Sunday 28 November 2010

The Naked Truth

Dishonesty is a way of life. Simple, convenient and awful.
I cannot remember the last time I went a day without wilfully concealing something or misleading someone. Whether this arises from a need to protect myself, to shield others or simply to make life easier, it is something that never ends. While I am far from a pathological liar, I hate that I accept dishonesty as a convenience on a daily basis.

As the first untruth that passes your lips more must follow, to conceal the first foray in to the realm of the not quite true. And by the naively experienced age of 19, you are surrounded by people and circumstances who only know as much of you as you dared to show them at first, and now believe in somebody who doesn't really exist.

From here on out, I want a detox. If I can change my body by controlling my exertion and diet, why can't I take down my façade by controlling what leaves my mouth. I feel false, and I want to be clean again. I know that removing the trace of all lies is impossible, people who have departed will forever believe the stories I spun them years ago. Doubtless I will lie again. But from this moment onward, I am vowing to myself that I will practice truth with my words to the best of my incredibly flawed ability.

Starting here, a few truths, unexpressed or previously twisted, for some clarity at bed time.

1. I am constantly afraid that the fragile balance I have found between home and university will be ended by a disaster at either end.

2. I hate Ricky Gervais.
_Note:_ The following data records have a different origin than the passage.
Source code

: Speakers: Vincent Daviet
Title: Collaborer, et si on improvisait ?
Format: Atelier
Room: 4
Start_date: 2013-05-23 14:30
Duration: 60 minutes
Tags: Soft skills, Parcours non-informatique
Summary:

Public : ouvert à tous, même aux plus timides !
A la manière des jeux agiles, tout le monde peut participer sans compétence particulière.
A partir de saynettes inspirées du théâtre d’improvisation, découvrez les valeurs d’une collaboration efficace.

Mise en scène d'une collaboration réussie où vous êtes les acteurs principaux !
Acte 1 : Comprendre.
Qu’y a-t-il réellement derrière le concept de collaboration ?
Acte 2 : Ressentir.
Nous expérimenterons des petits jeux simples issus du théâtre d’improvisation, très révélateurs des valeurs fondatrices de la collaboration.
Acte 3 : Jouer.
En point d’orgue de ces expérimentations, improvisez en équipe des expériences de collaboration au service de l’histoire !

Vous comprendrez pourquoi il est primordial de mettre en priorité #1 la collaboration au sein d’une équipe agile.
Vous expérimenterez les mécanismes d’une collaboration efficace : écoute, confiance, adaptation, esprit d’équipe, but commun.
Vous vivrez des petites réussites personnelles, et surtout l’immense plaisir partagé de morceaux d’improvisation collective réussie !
He is an idiot, whether or not I have ever watched The Office.

3. Last week I skipped work to sit alone in the living room eating crackers, my granddad is ill, but I wasn't with him.
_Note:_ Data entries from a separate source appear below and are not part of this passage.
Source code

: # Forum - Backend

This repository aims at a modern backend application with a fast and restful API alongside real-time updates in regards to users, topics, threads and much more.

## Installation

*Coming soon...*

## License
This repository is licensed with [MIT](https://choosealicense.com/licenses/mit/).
4. That I very occasionally look at a facebook profile picture for a couple of minutes and appreciate very good looks whilst contemplating the poor timing of the summer holiday.

5. I exaggerate anecdotes in an attempt to impress teachers.
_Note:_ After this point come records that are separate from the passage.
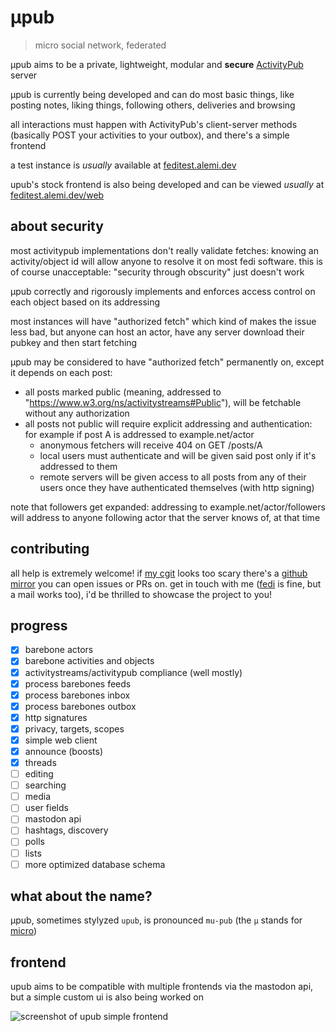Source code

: # μpub
> micro social network, federated

μpub aims to be a private, lightweight, modular and **secure** [ActivityPub](https://www.w3.org/TR/activitypub/) server

μpub is currently being developed and can do most basic things, like posting notes, liking things, following others, deliveries and browsing

all interactions must happen with ActivityPub's client-server methods (basically POST your activities to your outbox), and there's a simple frontend

a test instance is _usually_ available at [feditest.alemi.dev](https://feditest.alemi.dev)

upub's stock frontend is also being developed and can be viewed _usually_ at [feditest.alemi.dev/web](https://feditest.alemi.dev/web)

## about security
most activitypub implementations don't really validate fetches: knowing an activity/object id will allow anyone to resolve it on most fedi software. this is of course unacceptable: "security through obscurity" just doesn't work

μpub correctly and rigorously implements and enforces access control on each object based on its addressing

most instances will have "authorized fetch" which kind of makes the issue less bad, but anyone can host an actor, have any server download their pubkey and then start fetching

μpub may be considered to have "authorized fetch" permanently on, except it depends on each post:
 * all posts marked public (meaning, addressed to "https://www.w3.org/ns/activitystreams#Public"), will be fetchable without any authorization
 * all posts not public will require explicit addressing and authentication: for example if post A is addressed to example.net/actor
   * anonymous fetchers will receive 404 on GET /posts/A
   * local users must authenticate and will be given said post only if it's addressed to them
   * remote servers will be given access to all posts from any of their users once they have authenticated themselves (with http signing)

note that followers get expanded: addressing to example.net/actor/followers will address to anyone following actor that the server knows of, at that time

## contributing

all help is extremely welcome! if [my cgit](https://git.alemi.dev/upub.git/) looks too scary there's a [github mirror](https://github.com/alemidev/upub) you can open issues or PRs on. get in touch with me ([fedi](https://social.alemi.dev/users/alemi) is fine, but a mail works too), i'd be thrilled to showcase the project to you!

## progress

 - [x] barebone actors
 - [x] barebone activities and objects
 - [x] activitystreams/activitypub compliance (well mostly)
 - [x] process barebones feeds
 - [x] process barebones inbox
 - [x] process barebones outbox
 - [x] http signatures
 - [x] privacy, targets, scopes
 - [x] simple web client
 - [x] announce (boosts)
 - [x] threads
 - [ ] editing
 - [ ] searching
 - [ ] media
 - [ ] user fields
 - [ ] mastodon api
 - [ ] hashtags, discovery
 - [ ] polls
 - [ ] lists
 - [ ] more optimized database schema

## what about the name?
μpub, sometimes stylyzed `upub`, is pronounced `mu-pub` (the `μ` stands for [micro](https://en.wikipedia.org/wiki/International_System_of_Units#Prefixes))

## frontend
upub aims to be compatible with multiple frontends via the mastodon api, but a simple custom ui is also being worked on

![screenshot of upub simple frontend](https://cdn.alemi.dev/proj/upub/fe/20240416.png)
6. I never read A.J Ayer fro my IB coursework, thanks for the A though!

7. You were number 2 in male influence, but I thought you might be hurt given how bummed you seemed the day before.

8. I am obsessed with certain television shows and cyber stalk my favourite actresses until I move on.

9. I have never been in love, despite having told past boys otherwise.

10. I always hope that the people who occasionally filter in to my blog will read it, then am simultaneously terrified when they do, and relieved when they fail to recognize that they appear more than once.

Wednesday 24 November 2010

Life Carries On

Today the ceiling fell in. Again.

I also stewed apples and made pork with apple ginger and shallot compote.

Then I did laundry.

It seems strange to think that for 5 days, your life can stop. Everything which usually spins by so fast, is thrown in to focus in a sickening jolt. The eye of the storm is a strange place to stand, with chaos in every direction, where stillness gives you the time to recognize the many places you can fall down and disappear.

And when the spinning starts, it is almost a blessing to forget the cliff edge for the moments it takes to make a gingerbread man, to iron a shirt or even to try and stop the ceiling falling in.

The forgetting process proves that time stops for no man. Tomorrow doesn't care if its arrival is dreaded, it just keeps ticking on, callous in its refusal to acknowledge even the most beloved in their moment of pain.

Life just carries on.

Friday 19 November 2010

Bleak House

Yesterday I walked in the valley in the shadow of death. I was afraid.

I came home to escape from the hell-hole my life had become in the last week, and was confronted with a more terrifying reality. What happens, when a part of your framework can no longer stand? The rest tumbles in is what.

I have spent the last two days in and out of a hospital, watching somebody I love more than myself fight his way back from the edge. To see someone so big, and immortal, looking so very small and vulnerable makes everything else meaningless. This is the farce of the hospital. The wards in visiting time are full of people, hiding their pain from their loved ones, to save them pain. The loved ones hide their terror, to help the patient. In the corridors, behind closed curtains, both parties can silently break. The empty sobs of an old man, holding on for his young. The silent tears of a son, wiped away for a brave face to hide the truth which is death. Because there, the only constant companion is death, whether you can escape it, or welcome it as an escape, it is there. And all we can do is push it away for those few minutes, and live that lie.

Even the tiny light of the maternity ward, cannot illuminate the darkness of the crying football team outside intensive care. Through those hospital doors, the immortal, the youthful and the brave, become so many dearly loved pieces in a cruel game of give and take.

Dear God, whatever you are. Please give him back to us.

Amen

Wednesday 10 November 2010

Small Beauties and Secret Places


Life, for the most part, goes by in shades of grey. Days roll together, not happy or sad, just happening as the things we have to do fill up the hours. But within all this averageness, there lie those things which can make life beautiful. Some of them are planned, holidays, birthdays, the fruition of long laid plans, all of these are wonderful in their place, but nothing compares to the magical moment in which you experience a small beauty.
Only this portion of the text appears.